Speakers blast D86 on its equity efforts
Superintendent’s comments criticized as rancor threatens to undermine CELT’s work
Last updated 2/2/2022 at 3:29pm | View PDF
Hinsdale High School District 86 residents filled the Hinsdale South library at last week’s school board meeting, angry with the handling of the withdrawal of an anti-racism consultant a couple of weeks earlier.
Much of the speakers’ ire was directed toward Superintendent Tammy Prentiss. Prentiss was repeatedly criticized for reading the withdrawal letter from North Carolina-based Valbrun Consulting at the Jan. 13 board meeting. In it, owner Valda Valbrun wrote “(I) really think Hinsdale is a dangerous place and would not be physically comfortable there.”
During public comment, resident Mark Torsberg said the superintendent should not disparage district citizens.
“Sharing Valbrun’s letter in this manner served no purpose but to promote further division within our community,” he said.
Prentiss also was taken to task for remarking in a subsequent Chicago Tribune article that those against the hiring of an anti-racism consultant “represent those in our community who have always opposed this (equity) work, regardless of what we have said to them publicly or privately.”
Resident Angie Sartori, mother of a Hinsdale Central grad and a current and future student, was one of several speakers who called for Prentiss to resign.
“I am now left with a sick pit in my stomach reading about what the superintendent is saying about the people in our district,” Sartori said, noting her extensive volunteerism in district activities. “We care about this district, and we care about what is taught to our students.
“(Prentiss) needs to go,” she added. “She is not fit to lead this district anymore.”
Valbrun had been recommended by the district’s Culture and Equity in Leadership Team to help engender a climate of diversity, equity and inclusion. But before Valbrun’s Jan. 13 board presentation, she submitted a letter of withdrawal, citing the “vitriol and lack of professionalism” she had been subjected to. Residents argued Valbrun was not suitable for the job based on a social media post in August calling three Republicans “devils” and expressing her desire that the party would implode.
“Hiring a Republican-bashing consultant — that is a fact — who then purports to want everyone to thrive has no place in our district,” Sartori said.
But Jacquelyn Bruns, a 2013 Hinsdale Central alum, said she was disheartened by the way the conversation around equity work has unfolded.
“Students need more emphasis on issues of diversity, equity and inclusion,” she said. “The way the community treated Ms. Valbrun, as well as the way they are treating the superintendent tonight, demonstrates to me” the need for a consultant.
The proceeding began on a controversial note when board President Terri Walker, citing the number of speakers, shortened the time limit for individual comments from 3 minutes to 2 minutes. Board members Debbie Levinthal and Jeff Waters protested the change, contending that the public has not been given adequate notice, but to no avail.

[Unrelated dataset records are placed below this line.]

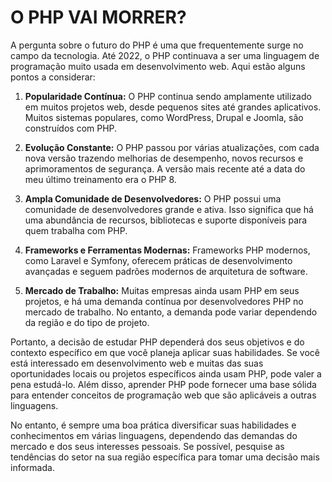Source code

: # O PHP VAI MORRER?
A pergunta sobre o futuro do PHP é uma que frequentemente surge no campo da tecnologia. Até 2022, o PHP continuava a ser uma linguagem de programação muito usada em desenvolvimento web. Aqui estão alguns pontos a considerar:

1. **Popularidade Contínua:** O PHP continua sendo amplamente utilizado em muitos projetos web, desde pequenos sites até grandes aplicativos. Muitos sistemas populares, como WordPress, Drupal e Joomla, são construídos com PHP.

2. **Evolução Constante:** O PHP passou por várias atualizações, com cada nova versão trazendo melhorias de desempenho, novos recursos e aprimoramentos de segurança. A versão mais recente até a data do meu último treinamento era o PHP 8.

3. **Ampla Comunidade de Desenvolvedores:** O PHP possui uma comunidade de desenvolvedores grande e ativa. Isso significa que há uma abundância de recursos, bibliotecas e suporte disponíveis para quem trabalha com PHP.

4. **Frameworks e Ferramentas Modernas:** Frameworks PHP modernos, como Laravel e Symfony, oferecem práticas de desenvolvimento avançadas e seguem padrões modernos de arquitetura de software.

5. **Mercado de Trabalho:** Muitas empresas ainda usam PHP em seus projetos, e há uma demanda contínua por desenvolvedores PHP no mercado de trabalho. No entanto, a demanda pode variar dependendo da região e do tipo de projeto.

Portanto, a decisão de estudar PHP dependerá dos seus objetivos e do contexto específico em que você planeja aplicar suas habilidades. Se você está interessado em desenvolvimento web e muitas das suas oportunidades locais ou projetos específicos ainda usam PHP, pode valer a pena estudá-lo. Além disso, aprender PHP pode fornecer uma base sólida para entender conceitos de programação web que são aplicáveis a outras linguagens.

No entanto, é sempre uma boa prática diversificar suas habilidades e conhecimentos em várias linguagens, dependendo das demandas do mercado e dos seus interesses pessoais. Se possível, pesquise as tendências do setor na sua região específica para tomar uma decisão mais informada.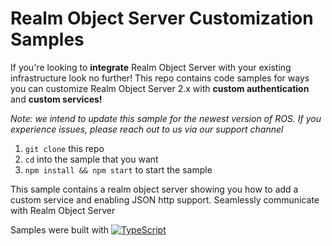 # Realm Object Server Customization Samples

If you're looking to __integrate__ Realm Object Server with your existing infrastructure look no further!
This repo contains code samples for ways you can customize Realm Object Server 2.x with __custom authentication__ and __custom services!__

*Note: we intend to update this sample for the newest version of ROS.  If you experience issues, please reach out to us via our support channel*

1. `git clone` this repo
2. `cd` into the sample that you want
3. `npm install && npm start` to start the sample

This sample contains a realm object server showing you how to add a custom service and enabling JSON http support. Seamlessly communicate with Realm Object Server

Samples were built with  [![TypeScript](https://badges.frapsoft.com/typescript/love/typescript.svg?v=101)](https://github.com/ellerbrock/typescript-badges/)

During board member comments, Peggy James said the strong pushback to the equity efforts demonstrate that, at the very least, the district has a communication problem.
“Transparency is really needed to provide the community with a clear understanding of what the CELT committee does and what their work is and what is being proposed to the board and why,” James said.
But board member Kathleen Hirsman said she supports the work of CELT and implored residents to “dial down the temperature” in discussing the matter to foster a spirit of collaboration.
“Instead of focusing on a consultant who was not hired by the district ... focus on the work that we can do within our school district,” Hirsman said.
Board member Cynthia Hanson acknowledged that many have been hurt by statements made in the last couple of weeks but encouraged all parties to listen to one another.
“If we take a second to practice patience, humility, compassion and empathy, we might collectively learn something that we, as a community, can build with,” Hanson said. “And those (traits), ironically, are the central tenets to diversity, equity and inclusion work.”